# [What to do]
Give the number of lines in the records that include the word "covariance", and nothing besides.
* * * * * * * * *
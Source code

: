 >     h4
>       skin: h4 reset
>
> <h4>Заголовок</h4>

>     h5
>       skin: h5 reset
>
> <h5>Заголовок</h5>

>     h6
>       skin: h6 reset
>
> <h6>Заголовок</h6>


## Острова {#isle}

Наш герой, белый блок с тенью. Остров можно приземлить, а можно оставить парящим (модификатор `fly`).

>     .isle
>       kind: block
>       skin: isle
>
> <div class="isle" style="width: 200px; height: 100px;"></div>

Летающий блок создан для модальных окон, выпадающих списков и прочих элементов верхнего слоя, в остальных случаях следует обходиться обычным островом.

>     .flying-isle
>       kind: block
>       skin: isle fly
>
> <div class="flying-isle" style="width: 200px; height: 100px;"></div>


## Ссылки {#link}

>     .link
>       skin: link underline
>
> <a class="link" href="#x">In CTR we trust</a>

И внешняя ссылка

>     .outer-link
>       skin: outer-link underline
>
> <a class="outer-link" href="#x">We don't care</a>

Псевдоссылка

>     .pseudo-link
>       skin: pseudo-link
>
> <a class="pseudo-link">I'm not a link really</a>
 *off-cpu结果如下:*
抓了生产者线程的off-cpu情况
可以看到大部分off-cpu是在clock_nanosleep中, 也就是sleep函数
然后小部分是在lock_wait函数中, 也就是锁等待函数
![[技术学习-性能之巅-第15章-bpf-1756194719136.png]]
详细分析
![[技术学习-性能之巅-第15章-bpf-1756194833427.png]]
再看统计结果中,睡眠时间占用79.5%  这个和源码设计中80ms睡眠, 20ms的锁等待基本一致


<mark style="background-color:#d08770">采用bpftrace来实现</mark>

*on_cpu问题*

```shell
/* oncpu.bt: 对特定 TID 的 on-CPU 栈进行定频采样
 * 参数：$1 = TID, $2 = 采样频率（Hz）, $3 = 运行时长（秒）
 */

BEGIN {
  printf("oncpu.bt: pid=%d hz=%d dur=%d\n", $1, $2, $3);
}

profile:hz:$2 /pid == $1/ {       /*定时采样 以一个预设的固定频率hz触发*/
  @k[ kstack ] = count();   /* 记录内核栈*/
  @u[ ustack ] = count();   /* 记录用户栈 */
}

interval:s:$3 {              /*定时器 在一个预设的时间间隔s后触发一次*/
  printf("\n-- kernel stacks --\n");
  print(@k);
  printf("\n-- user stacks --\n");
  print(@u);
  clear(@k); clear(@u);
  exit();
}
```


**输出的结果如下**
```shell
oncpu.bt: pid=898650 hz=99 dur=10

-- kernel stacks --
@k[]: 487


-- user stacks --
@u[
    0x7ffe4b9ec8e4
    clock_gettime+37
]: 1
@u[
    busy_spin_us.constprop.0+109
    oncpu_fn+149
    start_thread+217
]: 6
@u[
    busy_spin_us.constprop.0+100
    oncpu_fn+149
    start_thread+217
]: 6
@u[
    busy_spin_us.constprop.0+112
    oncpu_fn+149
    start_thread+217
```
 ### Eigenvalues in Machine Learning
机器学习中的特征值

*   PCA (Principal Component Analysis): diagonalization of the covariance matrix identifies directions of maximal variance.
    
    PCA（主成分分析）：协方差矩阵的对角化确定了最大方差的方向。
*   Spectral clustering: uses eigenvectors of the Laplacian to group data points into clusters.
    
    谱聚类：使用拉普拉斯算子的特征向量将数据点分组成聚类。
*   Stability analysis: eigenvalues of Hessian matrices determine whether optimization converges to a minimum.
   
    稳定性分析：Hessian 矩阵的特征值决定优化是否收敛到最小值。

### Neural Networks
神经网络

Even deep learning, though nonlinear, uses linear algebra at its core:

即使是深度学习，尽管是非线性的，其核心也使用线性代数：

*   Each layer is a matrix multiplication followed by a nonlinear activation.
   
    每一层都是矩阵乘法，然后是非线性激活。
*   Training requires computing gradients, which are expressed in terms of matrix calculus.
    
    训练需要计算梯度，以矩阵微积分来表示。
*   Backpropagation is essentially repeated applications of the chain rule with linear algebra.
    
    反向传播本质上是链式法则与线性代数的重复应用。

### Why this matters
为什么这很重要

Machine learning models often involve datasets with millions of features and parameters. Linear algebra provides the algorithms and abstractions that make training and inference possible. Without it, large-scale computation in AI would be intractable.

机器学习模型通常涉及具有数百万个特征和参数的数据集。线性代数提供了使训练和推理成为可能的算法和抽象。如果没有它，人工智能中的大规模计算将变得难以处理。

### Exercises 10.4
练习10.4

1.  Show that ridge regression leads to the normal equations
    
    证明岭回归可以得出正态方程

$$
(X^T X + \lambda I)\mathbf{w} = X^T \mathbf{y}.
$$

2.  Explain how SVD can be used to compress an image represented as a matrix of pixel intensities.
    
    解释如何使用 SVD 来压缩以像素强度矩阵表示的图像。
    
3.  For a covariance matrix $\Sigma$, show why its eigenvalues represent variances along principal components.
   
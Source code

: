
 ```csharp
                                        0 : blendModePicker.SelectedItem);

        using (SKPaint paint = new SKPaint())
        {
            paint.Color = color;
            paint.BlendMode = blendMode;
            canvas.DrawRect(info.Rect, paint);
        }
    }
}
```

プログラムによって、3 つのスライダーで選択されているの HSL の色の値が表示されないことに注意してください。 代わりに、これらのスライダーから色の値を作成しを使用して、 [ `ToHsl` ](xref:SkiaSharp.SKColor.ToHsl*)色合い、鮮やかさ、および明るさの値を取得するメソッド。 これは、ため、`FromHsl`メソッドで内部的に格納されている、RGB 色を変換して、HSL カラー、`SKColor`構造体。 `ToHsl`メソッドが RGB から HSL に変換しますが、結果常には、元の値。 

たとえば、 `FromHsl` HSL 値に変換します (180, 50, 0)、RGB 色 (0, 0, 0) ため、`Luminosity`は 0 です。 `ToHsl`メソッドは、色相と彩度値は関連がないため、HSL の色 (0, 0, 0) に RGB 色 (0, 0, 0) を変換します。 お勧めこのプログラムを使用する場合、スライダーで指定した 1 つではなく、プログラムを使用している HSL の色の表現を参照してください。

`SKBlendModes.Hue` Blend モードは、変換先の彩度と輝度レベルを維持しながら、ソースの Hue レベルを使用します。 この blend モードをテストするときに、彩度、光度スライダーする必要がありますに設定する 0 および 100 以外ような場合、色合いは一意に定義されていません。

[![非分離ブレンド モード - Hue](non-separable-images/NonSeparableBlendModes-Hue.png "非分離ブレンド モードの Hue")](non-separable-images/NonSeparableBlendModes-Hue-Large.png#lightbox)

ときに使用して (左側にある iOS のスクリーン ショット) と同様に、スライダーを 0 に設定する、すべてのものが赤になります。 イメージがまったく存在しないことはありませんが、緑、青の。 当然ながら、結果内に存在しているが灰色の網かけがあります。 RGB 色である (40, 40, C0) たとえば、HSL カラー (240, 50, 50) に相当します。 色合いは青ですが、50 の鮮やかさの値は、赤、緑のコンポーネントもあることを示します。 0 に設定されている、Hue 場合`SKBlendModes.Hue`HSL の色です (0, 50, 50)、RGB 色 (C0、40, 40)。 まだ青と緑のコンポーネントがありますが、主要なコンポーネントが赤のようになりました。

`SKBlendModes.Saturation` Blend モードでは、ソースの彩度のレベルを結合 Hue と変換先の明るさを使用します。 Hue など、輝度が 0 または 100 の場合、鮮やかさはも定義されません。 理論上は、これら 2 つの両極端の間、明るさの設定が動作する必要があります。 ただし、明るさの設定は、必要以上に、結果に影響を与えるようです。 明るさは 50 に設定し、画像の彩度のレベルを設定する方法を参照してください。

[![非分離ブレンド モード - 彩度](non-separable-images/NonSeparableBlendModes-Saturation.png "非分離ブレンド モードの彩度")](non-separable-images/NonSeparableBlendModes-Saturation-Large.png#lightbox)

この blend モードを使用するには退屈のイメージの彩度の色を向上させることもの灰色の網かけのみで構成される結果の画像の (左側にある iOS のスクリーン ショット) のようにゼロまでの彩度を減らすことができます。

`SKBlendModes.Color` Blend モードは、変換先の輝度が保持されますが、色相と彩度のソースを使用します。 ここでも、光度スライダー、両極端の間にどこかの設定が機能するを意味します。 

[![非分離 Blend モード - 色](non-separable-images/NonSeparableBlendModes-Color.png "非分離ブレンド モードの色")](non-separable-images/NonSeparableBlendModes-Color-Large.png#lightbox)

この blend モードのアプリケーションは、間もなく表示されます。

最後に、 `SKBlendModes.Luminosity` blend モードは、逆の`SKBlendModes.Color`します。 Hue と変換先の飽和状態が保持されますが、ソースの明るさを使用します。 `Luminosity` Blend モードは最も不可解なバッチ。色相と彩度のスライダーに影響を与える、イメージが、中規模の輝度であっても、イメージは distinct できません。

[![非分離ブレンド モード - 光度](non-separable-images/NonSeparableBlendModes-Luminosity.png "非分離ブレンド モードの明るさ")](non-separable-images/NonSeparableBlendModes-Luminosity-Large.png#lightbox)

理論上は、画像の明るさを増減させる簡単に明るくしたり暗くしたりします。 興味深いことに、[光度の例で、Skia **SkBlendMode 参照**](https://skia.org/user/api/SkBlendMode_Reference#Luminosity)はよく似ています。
* * * * * * * * *
# [Reply]
2